## DESCRIPTION OF THE TASK
Of the entries below, return exactly those lines that fall between the one containing "Frobenius norm on" and the one containing "all constants in", the two end lines included.
******
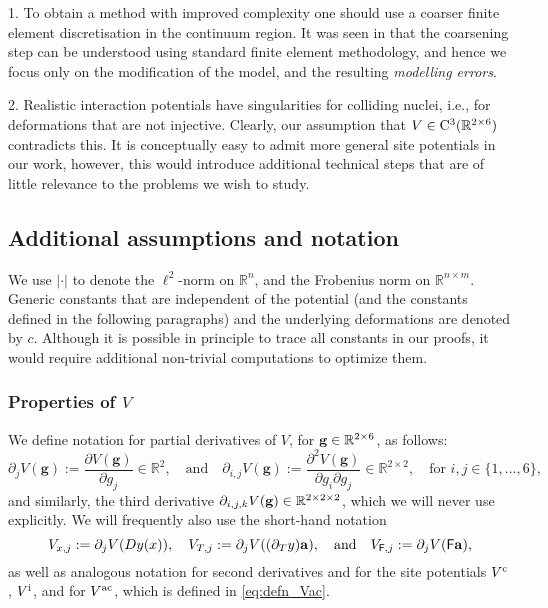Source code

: \documentclass[12pt, reqno, a4paper]{amsart}
\numberwithin{equation}{section}
\numberwithin{theorem}{section}
\numberwithin{remark}{section}
\begin{document}
\begin{remark}
  1. To obtain a method with improved complexity one should use a
  coarser finite element discretisation in the continuum region. It
  was seen in \cite{OrtnerWang:2009a, Ortner:2011:patch} that the
  coarsening step can be understood using standard finite element
  methodology, and hence we focus only on the modification of the
  model, and the resulting {\em modelling errors}.

  2.  Realistic interaction potentials have singularities for
  colliding nuclei, i.e., for deformations that are not
  injective. Clearly, our assumption that $V \in {{\rm C}}^3({\mathbb{R}}^{2 \times
    6})$ contradicts this. It is conceptually easy to admit more
  general site potentials in our work, however, this would introduce
  additional technical steps that are of little relevance to the
  problems we wish to study.
\end{remark}

\subsection{Additional assumptions and notation}
We use $|\cdot|$ to denote the $\ell^2$-norm on ${\mathbb{R}}^n$, and the
Frobenius norm on ${\mathbb{R}}^{n \times m}$. Generic constants that are
independent of the potential (and the constants defined in the
following paragraphs) and the underlying deformations are denoted by
$c$. Although it is possible in principle to trace all constants in
our proofs, it would require additional non-trivial computations to
optimize them.

\subsubsection{Properties of $V$}
\label{sec:prop_V}
We define notation for partial derivatives of $V$, for ${\bf g} \in
{\mathbb{R}}^{2 \times 6}$, as follows:
\begin{displaymath}
  \partial_j V(\mathbf{g}):=\frac{{\partial} V(\mathbf{g})}{{\partial} g_j} \in{\mathbb{R}}^2,
  \quad\text{and}\quad
  \partial_{i,j}V(\mathbf{g}):=\frac{{\partial}^2 V(\mathbf{g})}{{\partial} g_i{\partial}
    g_j} \in{\mathbb{R}}^{2\times 2}, 
  \quad\text{for } i, j \in \{1,\dots,6\},
\end{displaymath}
and similarly, the third derivative ${\partial}_{i,j,k} V({\bf g}) \in
{\mathbb{R}}^{2\times 2 \times 2}$, which we will never use explicitly. We will
frequently also use the short-hand notation
\begin{displaymath}
  V_{x,j} := {\partial}_j V(Dy(x)), \quad V_{T, j} := {\partial}_j V(({\partial_{{T}}} y) {\bf
    a}), \quad \text{and} \quad
  V_{{{\sf F}}, j} := {\partial}_j V({{\sf F}} {\bf a}),
\end{displaymath}
as well as analogous notation for second derivatives and for the site
potentials ${V^{{\rm c}}}$, ${V^{{\rm i}}}$, and for ${V^{{\rm ac}}}$, which is defined in
\eqref{eq:defn_Vac}.
\end{document}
******
## EXERCISE ANSWER
Frobenius norm on ${\mathbb{R}}^{n \times m}$. Generic constants that are
independent of the potential (and the constants defined in the
following paragraphs) and the underlying deformations are denoted by
$c$. Although it is possible in principle to trace all constants in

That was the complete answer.